(Tyrone's part of the neighborhood)
I first saw Tyrone running by me at the playground, where I was hanging out with my kids. He was surrounded by four boys of various ages, leading them off to play in a nearby field, carrying several huge, candy-colored toy guns. Afterward he told me he’d had plans for a game, but it turned out none of the kids wanted to be zombies.
After exchanging a few words about how the zombies would clearly be the best parts to play in any game, we went in different directions, but later I had time to talk with him while we stood by the jungle gym. He told me two of the boys were his sons, a seven-year-old and a four-year-old. The others were new neighbors.
Tyrone—not his real name—lives on a street of small single-family homes and shade trees right across from the playground. He was trying to feel the new neighbors out, he said. He was a little surprised that the kids’ parents had thought it would be okay for the four boys to walk to the playground by themselves. He wasn’t about to let his four-year-old go out under the supervision of a 10-year-old, so he came along.
Tyrone said he thinks a lot of kids take on too much too young. He gestured to a group of elementary school girls on the swings near us with no parents in sight and asked if I’d heard them talking about wanting to have babies.
He worries about fighting too, and tries hard to make sure his kids learn to express themselves with words.
“We try to stay away from the violence that’s going to happen,” he said.
It’s not that the neighborhood is bad, Tyrone said, but there’s going to be trouble around wherever you go. Early in his life, he lived in a much tougher neighborhood in Boston, but his family moved to Nashua when he was still young.
“I guess my mother was tired of carrying a knife to the laundromat,” he said.
Still, his father didn’t shy away from advising Tyrone to get physical: “Somebody puts their hands on you, make sure they don’t,” was the prevailing attitude, Tyrone said.
Perhaps by following that advice, Tyrone ended up in county jail. Once he was out, he pulled his life together one piece at a time, working two jobs and making $26,000 a year at first, but then building up to a solid construction job in Massachusetts, where, thanks partly to prevailing wage laws, he was making $100,000. When he had kids, he stopped spending his money on sneakers and clothes, and started saving it. His wife was able to stay home and watch the boys. Thanks to federal stimulus funding, the company where he worked did well even through the recession, and he liked the work he was doing.

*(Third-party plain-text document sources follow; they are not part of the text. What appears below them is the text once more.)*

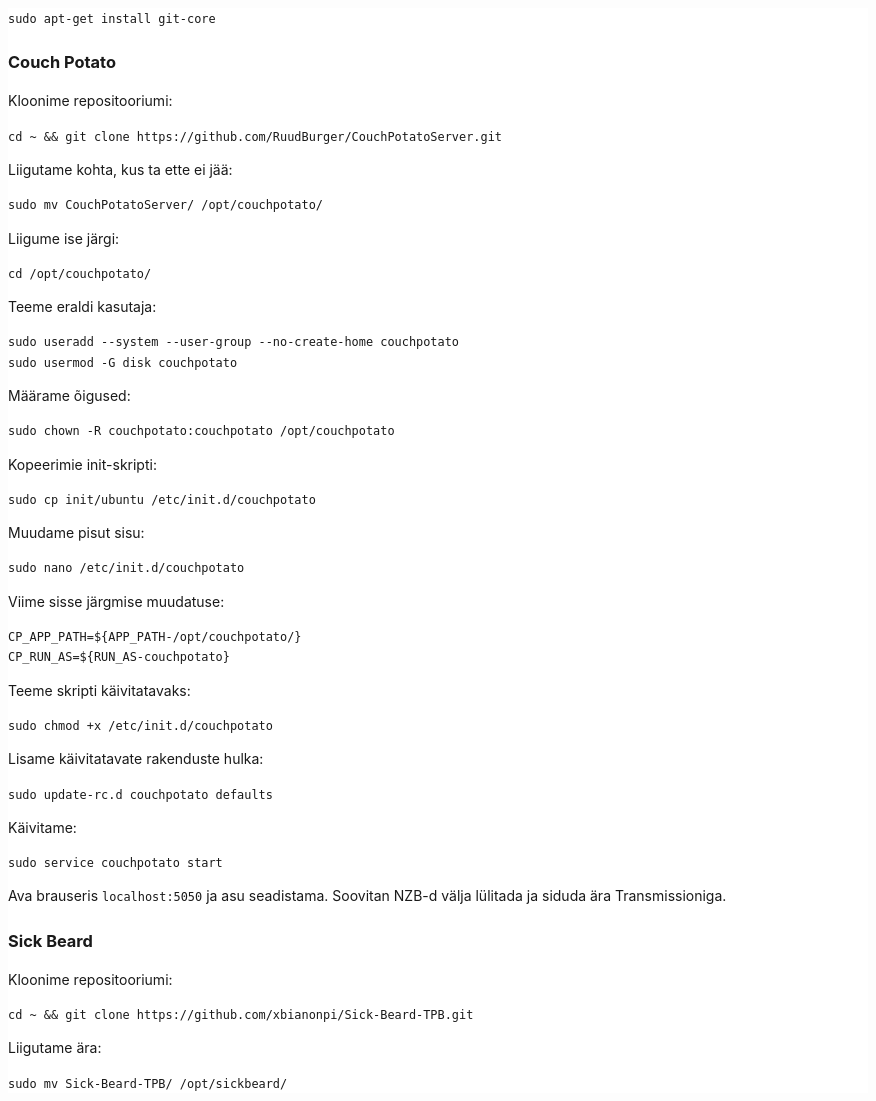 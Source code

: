     sudo apt-get install git-core

### Couch Potato

Kloonime repositooriumi:

    cd ~ && git clone https://github.com/RuudBurger/CouchPotatoServer.git

Liigutame kohta, kus ta ette ei jää:

    sudo mv CouchPotatoServer/ /opt/couchpotato/

Liigume ise järgi:

    cd /opt/couchpotato/

Teeme eraldi kasutaja:

    sudo useradd --system --user-group --no-create-home couchpotato
    sudo usermod -G disk couchpotato

Määrame õigused:

    sudo chown -R couchpotato:couchpotato /opt/couchpotato

Kopeerimie init-skripti:

    sudo cp init/ubuntu /etc/init.d/couchpotato

Muudame pisut sisu:

    sudo nano /etc/init.d/couchpotato

Viime sisse järgmise muudatuse:

    CP_APP_PATH=${APP_PATH-/opt/couchpotato/}
    CP_RUN_AS=${RUN_AS-couchpotato}

Teeme skripti käivitatavaks:

    sudo chmod +x /etc/init.d/couchpotato

Lisame käivitatavate rakenduste hulka:

    sudo update-rc.d couchpotato defaults

Käivitame:

    sudo service couchpotato start

Ava brauseris `localhost:5050` ja asu seadistama. Soovitan NZB-d välja lülitada ja siduda ära Transmissioniga.

### Sick Beard

Kloonime repositooriumi:

    cd ~ && git clone https://github.com/xbianonpi/Sick-Beard-TPB.git

Liigutame ära:

    sudo mv Sick-Beard-TPB/ /opt/sickbeard/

“You go into the streets of Boston,” he said. “I’ve found wooden sewers with square nails they don’t use anymore.”
But last August, he hurt his back on the job. He was out of work for six weeks, doing physical therapy. After that, he worked all through the winter, but the pain got worse, and the heavy-duty medications he was taking stopped being enough.
“I just stopped taking it because it became like taking aspirin,” he said. “I just really couldn’t take the pain anymore.”

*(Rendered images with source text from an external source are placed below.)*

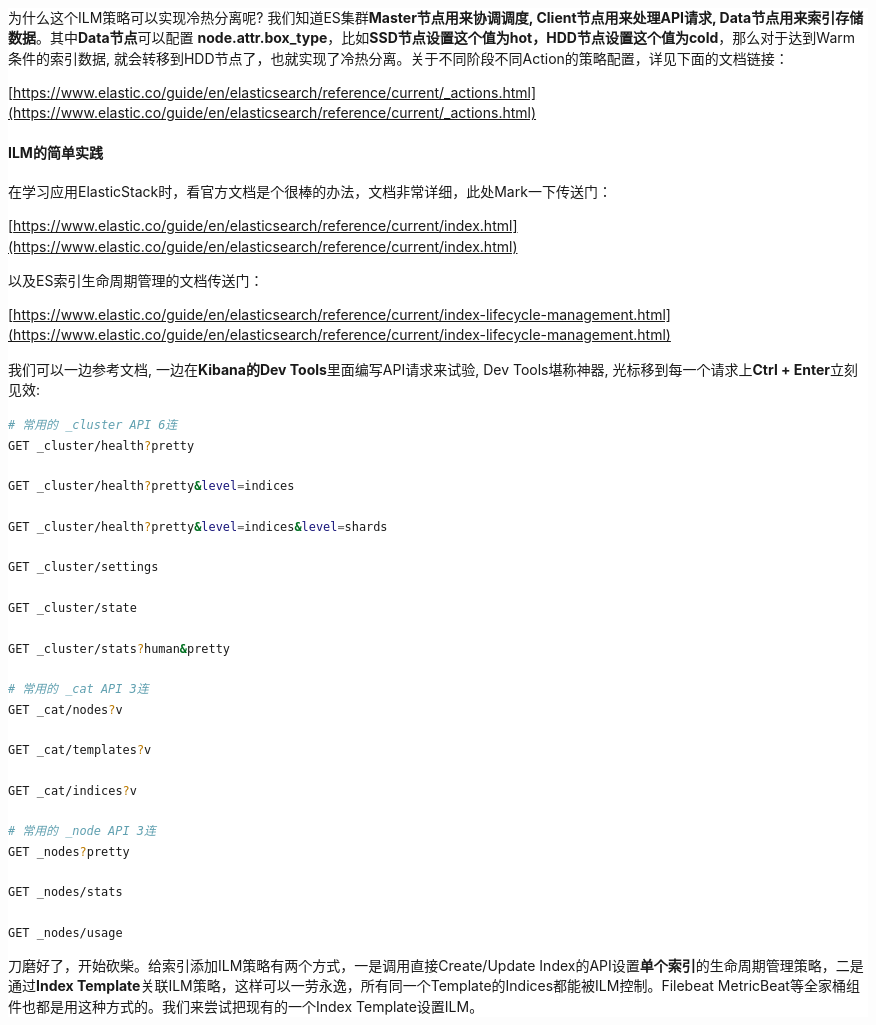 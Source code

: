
 ```
```

为什么这个ILM策略可以实现冷热分离呢? 我们知道ES集群**Master节点用来协调调度, Client节点用来处理API请求, Data节点用来索引存储数据**。其中**Data节点**可以配置 **node.attr.box_type**，比如**SSD节点设置这个值为hot，HDD节点设置这个值为cold**，那么对于达到Warm条件的索引数据, 就会转移到HDD节点了，也就实现了冷热分离。关于不同阶段不同Action的策略配置，详见下面的文档链接：

[https://www.elastic.co/guide/en/elasticsearch/reference/current/_actions.html](https://www.elastic.co/guide/en/elasticsearch/reference/current/_actions.html)

#### ILM的简单实践
在学习应用ElasticStack时，看官方文档是个很棒的办法，文档非常详细，此处Mark一下传送门：

[https://www.elastic.co/guide/en/elasticsearch/reference/current/index.html](https://www.elastic.co/guide/en/elasticsearch/reference/current/index.html)

以及ES索引生命周期管理的文档传送门：

[https://www.elastic.co/guide/en/elasticsearch/reference/current/index-lifecycle-management.html](https://www.elastic.co/guide/en/elasticsearch/reference/current/index-lifecycle-management.html)


我们可以一边参考文档, 一边在**Kibana的Dev Tools**里面编写API请求来试验, Dev Tools堪称神器, 光标移到每一个请求上**Ctrl + Enter**立刻见效:

```bash
# 常用的 _cluster API 6连
GET _cluster/health?pretty

GET _cluster/health?pretty&level=indices

GET _cluster/health?pretty&level=indices&level=shards

GET _cluster/settings

GET _cluster/state

GET _cluster/stats?human&pretty

# 常用的 _cat API 3连
GET _cat/nodes?v

GET _cat/templates?v

GET _cat/indices?v

# 常用的 _node API 3连
GET _nodes?pretty

GET _nodes/stats

GET _nodes/usage
```

刀磨好了，开始砍柴。给索引添加ILM策略有两个方式，一是调用直接Create/Update Index的API设置**单个索引**的生命周期管理策略，二是通过**Index Template**关联ILM策略，这样可以一劳永逸，所有同一个Template的Indices都能被ILM控制。Filebeat MetricBeat等全家桶组件也都是用这种方式的。我们来尝试把现有的一个Index Template设置ILM。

Finally, he got an injection, and, when that didn’t work, went in for surgery. In fact, he said, the day I ran into him was the first time he’d taken the kids out like this since the operation, and he figured he’d be paying for it later.
“It takes a lot of effort to do, really, anything,” he said.
Tyrone said his wife has gone back to work as an aesthetician at a spa since he’s only getting part of his usual pay through workman’s comp. But he said the family’s doing okay financially.
We’ve always been penny pinchers,” he said. “It really hasn’t changed much.”
What’s harder is the pain, and the change to the family’s schedule. Taking care of the kids on the days his wife is working has been an adjustment for everyone.
“They’re more responsive to their mother,” he said.
But Tyrone said he’s happy to be able to spend time with his boys. His relationship with his own parents was strained, he said, and he’s making a conscious effort to do things differently.
“I hated my mother for working so much because I would have rather had someone to talk to,” he said. “I give my kids lots of hugs.”